Closing Bell: Stock Markets snap 8-day gaining streak as Sensex, Nifty50 close over 1% lower – IndusInd Bank, Tata Motors top laggards
At market close, the BSE Sensex was down 651.85 points or 1.08 per cent to 59,646.15, while Nifty50 was down 198.05 points or 1.10 per cent to 17,758.5.
Domestic markets snapped an eight-day gaining streak to end negatively on the last day of the week. The benchmark indices – Sensex and Nifty50 – gave up their key support levels of 60,000 and 17,900. Almost all sectoral indices closed around 1.5 per cent at the market close.
At market close, the BSE Sensex was down 651.85 points or 1.08 per cent to 59,646.15, while Nifty50 was down 198.05 points or 1.10 per cent to 17,758.5. Underperforming the benchmarks, broader markets such as both the Nifty mid and small cap fell by over 1.5 and 1 per cent respectively today.
As many as 6 stocks advanced and 44 declined at the close. IndusInd Bank shares fell most by almost 4 per cent, followed by Tata Motors, Bajaj Finserv, and Apollo Hospital each down by over 3 per cent. While Hindalco, Tata Consumer, Bajaj Finance, and Hero Moto are each down between 2.5-3 per cent.
In the otherwise negative market, Adani Ports shares became the top Nifty gainer, up almost 4.5 per cent, followed by Larsen and Toubro shares up over 2 per cent in an otherwise weak market. While stocks such as Infosys, Bajaj Auto, TCS, and Eicher Motors gained marginally at the close.

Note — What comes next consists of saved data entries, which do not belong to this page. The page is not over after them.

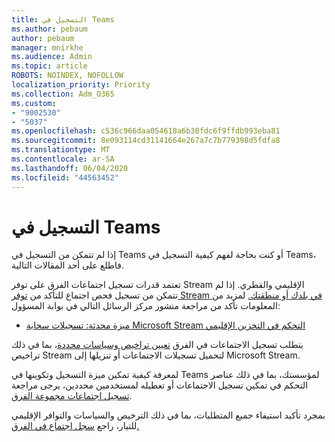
 ```yaml
---
title: التسجيل في Teams
ms.author: pebaum
author: pebaum
manager: mnirkhe
ms.audience: Admin
ms.topic: article
ROBOTS: NOINDEX, NOFOLLOW
localization_priority: Priority
ms.collection: Adm_O365
ms.custom:
- "9002530"
- "5037"
ms.openlocfilehash: c536c966daa054618a6b30fdc6f9ffdb993eba81
ms.sourcegitcommit: 8e093114cd31141664e267a7c7b779398d5fdfa8
ms.translationtype: MT
ms.contentlocale: ar-SA
ms.lasthandoff: 06/04/2020
ms.locfileid: "44563452"
---
```

# <a name="recording-in-teams"></a>التسجيل في Teams

إذا لم تتمكن من التسجيل في Teams أو كنت بحاجة لفهم كيفية التسجيل في Teams، فاطلع على أحد المقالات التالية.

تعتمد قدرات تسجيل اجتماعات الفرق على توفر Stream الإقليمي والقطري.  إذا لم تتمكن من تسجيل فحص اجتماع للتأكد من [توفر Stream في بلدك أو منطقتك.](https://docs.microsoft.com/stream/faq#which-regions-does-microsoft-stream-host-my-data-in)  لمزيد من المعلومات تأكد من مراجعة منشور مركز الرسائل التالي في بوابة المسؤول:

- [ميزة محدثة: تسجيلات سحابة Microsoft Stream التحكم في التخزين الإقليمي](https://admin.microsoft.com/AdminPortal/Home#/MessageCenter?id=MC214327)

يتطلب تسجيل الاجتماعات في الفرق [تعيين تراخيص وسياسات محددة](https://docs.microsoft.com/microsoftteams/cloud-recording#prerequisites-for-teams-cloud-meeting-recording)، بما في ذلك تراخيص Stream لتحميل تسجيلات الاجتماعات أو تنزيلها إلى Microsoft Stream.

لمعرفة كيفية تمكين ميزة التسجيل وتكوينها في Teams لمؤسستك، بما في ذلك عناصر التحكم في تمكين تسجيل الاجتماعات أو تعطيله لمستخدمين محددين، يرجى مراجعة [تسجيل اجتماعات مجموعة الفرق](https://docs.microsoft.com/microsoftteams/cloud-recording).

بمجرد تأكيد استيفاء جميع المتطلبات، بما في ذلك الترخيص والسياسات والتوافر الإقليمي للتيار، راجع [سجل اجتماع في الفرق.](https://support.office.com/article/34dfbe7f-b07d-4a27-b4c6-de62f1348c24)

Sectorally, all indices closed in the red - except Nifty IT, which closed flat with positive bias. Nifty Bank and Financial as well as Metal dragged the market most as they fell by around 1.5 per cent, followed by Nifty Auto and FMG each down around 1 per cent at the market close.

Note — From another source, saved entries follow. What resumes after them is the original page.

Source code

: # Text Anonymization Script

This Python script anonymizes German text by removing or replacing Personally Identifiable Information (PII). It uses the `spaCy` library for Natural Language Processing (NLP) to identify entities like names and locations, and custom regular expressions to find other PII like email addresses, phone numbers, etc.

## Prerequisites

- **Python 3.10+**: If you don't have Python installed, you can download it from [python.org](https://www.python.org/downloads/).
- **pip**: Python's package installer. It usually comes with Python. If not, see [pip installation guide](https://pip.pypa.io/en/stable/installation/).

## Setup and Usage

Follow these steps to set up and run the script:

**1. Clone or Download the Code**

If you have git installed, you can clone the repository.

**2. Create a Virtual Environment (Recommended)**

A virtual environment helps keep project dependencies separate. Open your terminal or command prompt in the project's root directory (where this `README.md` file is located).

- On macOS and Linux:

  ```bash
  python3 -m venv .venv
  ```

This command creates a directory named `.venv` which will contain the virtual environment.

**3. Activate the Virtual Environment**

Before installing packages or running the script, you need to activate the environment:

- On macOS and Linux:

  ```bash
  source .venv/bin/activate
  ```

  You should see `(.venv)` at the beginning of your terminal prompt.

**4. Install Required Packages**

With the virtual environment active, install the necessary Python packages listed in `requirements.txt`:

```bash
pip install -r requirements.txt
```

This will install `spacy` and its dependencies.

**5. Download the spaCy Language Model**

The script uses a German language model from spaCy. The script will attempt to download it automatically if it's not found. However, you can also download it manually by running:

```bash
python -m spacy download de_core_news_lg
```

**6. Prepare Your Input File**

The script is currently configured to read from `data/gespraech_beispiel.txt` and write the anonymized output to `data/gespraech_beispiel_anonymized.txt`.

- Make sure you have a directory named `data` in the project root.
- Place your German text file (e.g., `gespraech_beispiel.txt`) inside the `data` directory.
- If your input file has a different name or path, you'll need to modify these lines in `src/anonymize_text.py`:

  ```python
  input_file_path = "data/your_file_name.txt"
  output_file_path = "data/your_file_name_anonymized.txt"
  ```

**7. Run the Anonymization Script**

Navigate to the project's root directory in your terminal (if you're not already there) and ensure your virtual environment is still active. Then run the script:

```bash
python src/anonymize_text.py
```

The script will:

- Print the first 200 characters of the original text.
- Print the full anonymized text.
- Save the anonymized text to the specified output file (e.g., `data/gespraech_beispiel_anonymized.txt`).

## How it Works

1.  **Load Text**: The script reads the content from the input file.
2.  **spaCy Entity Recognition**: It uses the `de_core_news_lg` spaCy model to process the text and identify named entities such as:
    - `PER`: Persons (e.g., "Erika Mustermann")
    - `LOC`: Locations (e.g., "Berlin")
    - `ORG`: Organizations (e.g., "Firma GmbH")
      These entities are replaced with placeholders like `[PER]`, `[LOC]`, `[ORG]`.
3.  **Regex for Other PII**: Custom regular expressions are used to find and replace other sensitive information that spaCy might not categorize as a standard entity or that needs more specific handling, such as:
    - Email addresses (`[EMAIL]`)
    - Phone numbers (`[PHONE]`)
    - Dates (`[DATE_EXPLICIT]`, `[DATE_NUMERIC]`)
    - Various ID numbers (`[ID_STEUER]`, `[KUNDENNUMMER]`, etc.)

According to Ajit Mishra, VP - Research, Religare Broking, “Markets lost over a percent in a volatile trading session, tracking mixed cues. After the flat start, the benchmark plunged sharply lower in the first half and remained range bound thereafter.”
“The decline in the index engulfed the gains of the last three sessions and we may see further profit taking ahead. And, it would be healthy after the recent surge. Moreover, participants should maintain caution and prefer defensive i.e. FMCG, pharma over others until the trend resumes.”